PALO ALTO, U.S. -- Ctrip, the biggest online travel agency in China, reported stronger than expected first-quarter earnings after the market closed on Wednesday, with revenue up 21% on the year.
Net revenue came to 8.2 billion yuan ($1.2 billion) in the first three months of the year, with the bulk of that coming from domestic business. Net profit, meanwhile, rose 18% in the quarter.
The results come after predictions that Ctrip might face a rocky first quarter as Chinese customers showed signs of reigning in spending amid a slowdown in economic growth.
Now, however, Ctrip co-founder and Chairman James Jianzhang Liang is striking an optimistic note, even about the escalating trade war.
Due to the trade tensions, "a lot of Chinese and other companies that serve China as a market need to have closer interaction with Europe or Asian countries, and that can actually increase cross-border activities, including travel, between those countries," said James Jianzhang Liang, co-founder and chairman of Ctrip.

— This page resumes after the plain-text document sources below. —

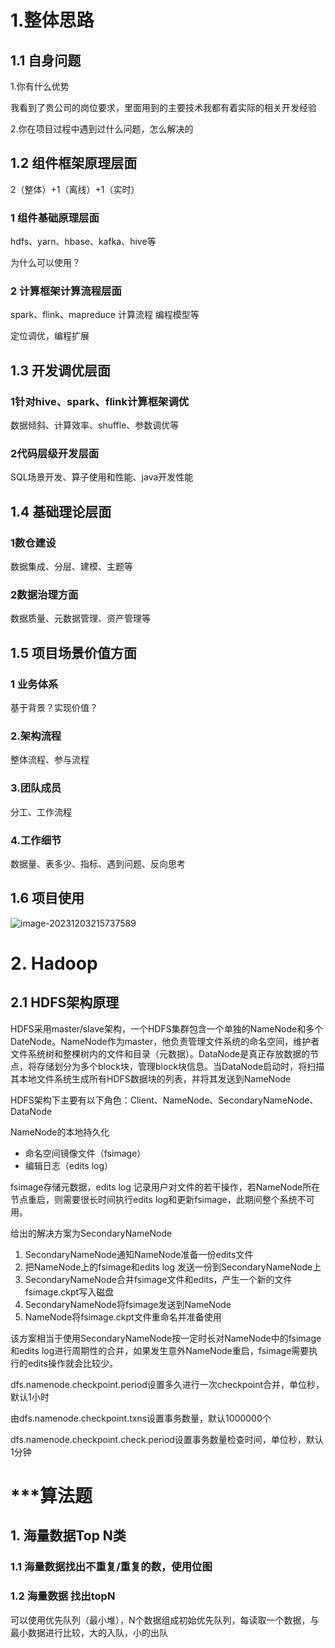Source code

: # 1.整体思路

## 1.1 自身问题

1.你有什么优势

我看到了贵公司的岗位要求，里面用到的主要技术我都有着实际的相关开发经验

2.你在项目过程中遇到过什么问题，怎么解决的

## 1.2 组件框架原理层面

2（整体）+1（离线）+1（实时）

### 1 组件基础原理层面

hdfs、yarn、hbase、kafka、hive等

为什么可以使用？

### 2 计算框架计算流程层面

spark、flink、mapreduce 计算流程 编程模型等

定位调优，编程扩展

## 1.3 开发调优层面

### 1针对hive、spark、flink计算框架调优

数据倾斜、计算效率、shuffle、参数调优等

### 2代码层级开发层面

SQL场景开发、算子使用和性能、java开发性能

## 1.4 基础理论层面

### 1数仓建设

数据集成、分层、建模、主题等

### 2数据治理方面

数据质量、元数据管理、资产管理等

## 1.5 项目场景价值方面

### 1 业务体系

基于背景？实现价值？

### 2.架构流程

整体流程、参与流程

### 3.团队成员

分工、工作流程

### 4.工作细节

数据量、表多少、指标、遇到问题、反向思考

## 1.6 项目使用

![image-20231203215737589](C:\Users\90809\AppData\Roaming\Typora\typora-user-images\image-20231203215737589.png) 

# 2. Hadoop

## 2.1 HDFS架构原理

HDFS采用master/slave架构，一个HDFS集群包含一个单独的NameNode和多个DateNode。NameNode作为master，他负责管理文件系统的命名空间，维护者文件系统树和整棵树内的文件和目录（元数据）。DataNode是真正存放数据的节点，将存储划分为多个block块，管理block块信息。当DataNode启动时，将扫描其本地文件系统生成所有HDFS数据块的列表，并将其发送到NameNode

HDFS架构下主要有以下角色：Client、NameNode、SecondaryNameNode、DataNode

NameNode的本地持久化

- 命名空间镜像文件（fsimage）
- 编辑日志（edits log）

fsimage存储元数据，edits log 记录用户对文件的若干操作，若NameNode所在节点重启，则需要很长时间执行edits log和更新fsimage，此期间整个系统不可用。

给出的解决方案为SecondaryNameNode

1. SecondaryNameNode通知NameNode准备一份edits文件
2. 把NameNode上的fsimage和edits log 发送一份到SecondaryNameNode上
3. SecondaryNameNode合并fsimage文件和edits，产生一个新的文件fsimage.ckpt写入磁盘
4. SecondaryNameNode将fsimage发送到NameNode
5. NameNode将fsimage.ckpt文件重命名并准备使用

该方案相当于使用SecondaryNameNode按一定时长对NameNode中的fsimage和edits log进行周期性的合并，如果发生意外NameNode重启，fsimage需要执行的edits操作就会比较少。

dfs.namenode.checkpoint.period设置多久进行一次checkpoint合并，单位秒，默认1小时

由dfs.namenode.checkpoint.txns设置事务数量，默认1000000个

dfs.namenode.checkpoint.check.period设置事务数量检查时间，单位秒，默认1分钟

# ***算法题

## 1. 海量数据Top N类

### 1.1  海量数据找出不重复/重复的数，使用位图

### 1.2 海量数据 找出topN

可以使用优先队列（最小堆），N个数据组成初始优先队列，每读取一个数据，与最小数据进行比较，大的入队，小的出队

The company said it is preparing for the possibility of a decline in the number of U.S.-bound travelers, but emphasized the country makes up a "small part" of its international tourism business.
Small or not, such caution may be warranted. After growing at an average of more than 20% a year for the previous decade, the number of Chinese travelers to the U.S. was flat in 2018, due in part to the trade tensions, according to the World Travel and Tourism Council.
The Washington-based U.S. Travel Association issued a similar assessment in a recent report: "Despite the increase in Chinese residents who hold passports, political factors such as ongoing trade tensions between the two countries and official statements from Chinese government officials dissuading travel to the U.S. likely play a role in the significant slowdown." According to the same report, China remains the third-largest source of overseas travel to the United States, and America runs a $28 billion travel and tourism trade surplus with China.
There is also the fact that China has shown that it is willing and able to leverage the spending power of its outbound tourists to express diplomatic displeasure.
Beijing took this approach in 2017 when it ordered travel operators not to sell group tours to South Korea in response to Seoul accommodating a U.S. anti-missile system in its borders. The number of Chinese tourists to South Korea halved that year compared to 2016.
Ctrip, however, insisted it is not overly worried about such a possibility. "On the one hand, China to U.S. travel might be negatively impacted by the trade tension, but that is only a small part of the overall international tourism market. And we will probably see more activities in most of our markets within Asia," Liang added.
The company acknowledged that there are uncertainties in the current macro environment that could cause a slowdown, but said its core revenue stream -- domestic travel -- has remained strong despite the cooldown in China.
Chinese GDP growth slowed to 6.8% last year and the government has cut its target for this year to 6.5-6.6%. But Ctrip remains confident in the continuing middle-class boom that has helped fuel China's growing travel market.
"China's macroeconomics will affect us a little bit, but travel is much more resilient than other industries," Liang said in a previous interview with the Nikkei Asian Review. "It usually grows [at] twice the GDP growth rate."